4. A LIMITAÇÃO DAS EXPLICAÇÕES AO ASPECTO
QUANTITATIVO DA EMOÇÃO ESTÉTICA
Falamos do aspecto quantitativo da emoção estética; com efeito, cabe distinguir explicitamente entre o seu aspecto quantitativo e o seu aspecto qualitativo. O primeiro, o único ao qual efetivamente me refiro, diz respeito apenas à intensidade da emoção estética. Sob o aspecto da intensidade, a emoção estética não se distingue de outras: emoções podem ser mais ou menos intensas, independentemente de sua tonalidade própria. Chamo de qualidade da emoção às suas características peculiares, que nos permitem identificar uma emoção e diferenciá-la de outras. Ela pode ser muito específica, por exemplo, a suave melancolia evocada nos quadros de Jean-Francois Millet.
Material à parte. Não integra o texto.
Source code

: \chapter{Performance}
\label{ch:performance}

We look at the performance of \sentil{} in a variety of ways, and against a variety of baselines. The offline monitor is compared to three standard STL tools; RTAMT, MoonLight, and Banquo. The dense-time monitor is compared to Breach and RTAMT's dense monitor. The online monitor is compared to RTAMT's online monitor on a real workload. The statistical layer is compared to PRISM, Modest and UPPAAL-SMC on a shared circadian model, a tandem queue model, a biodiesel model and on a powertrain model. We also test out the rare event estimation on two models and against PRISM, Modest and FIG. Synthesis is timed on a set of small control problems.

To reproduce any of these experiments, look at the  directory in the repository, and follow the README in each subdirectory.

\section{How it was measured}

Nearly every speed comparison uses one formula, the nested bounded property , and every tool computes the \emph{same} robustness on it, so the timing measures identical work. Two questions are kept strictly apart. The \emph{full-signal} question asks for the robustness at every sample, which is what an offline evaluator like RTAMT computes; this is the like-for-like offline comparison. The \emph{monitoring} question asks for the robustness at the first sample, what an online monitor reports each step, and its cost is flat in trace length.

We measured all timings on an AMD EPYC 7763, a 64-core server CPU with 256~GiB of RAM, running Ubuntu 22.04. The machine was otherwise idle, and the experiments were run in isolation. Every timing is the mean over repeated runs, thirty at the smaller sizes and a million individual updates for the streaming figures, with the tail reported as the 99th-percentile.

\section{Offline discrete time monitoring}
Mas ao menos em certa medida também parece ser, em um nível mais geral, aquilo que distingue o sentimento estético do sentimento proveniente de outros resultados (não estéticos) do processo primário (e.g., o sonho, o chiste, o sintoma neurótico), e ainda de outros. Para exemplificar: a qualidade das emoções envolvidas na apreciação de obras de arte singulares, digamos, a envolvida na tela de Max Ernst, Loeil du silence, ou no poema de Mallarmé, L'aprés midi d'un faune, só surge como efeito, não só, como veremos, de condensações, mas de determinadas condensações; a misteriosa beleza e a injustificada juventude esculpidas no rosto da Pietá de Michelangelo podem ser efeito de um deslocamento, mas isso não é por si só suficiente para que possamos compreender a razão pela qual a emoção resultante torna-se investida de qualidades estéticas. Ao nível mais essencial da qualidade da emoção, que pode bem ser um elemento mais distintivo do que pertence à arte, a consideração dos dois mecanismos fundamentais do processo primário parece capaz de levar-nos muito adiante.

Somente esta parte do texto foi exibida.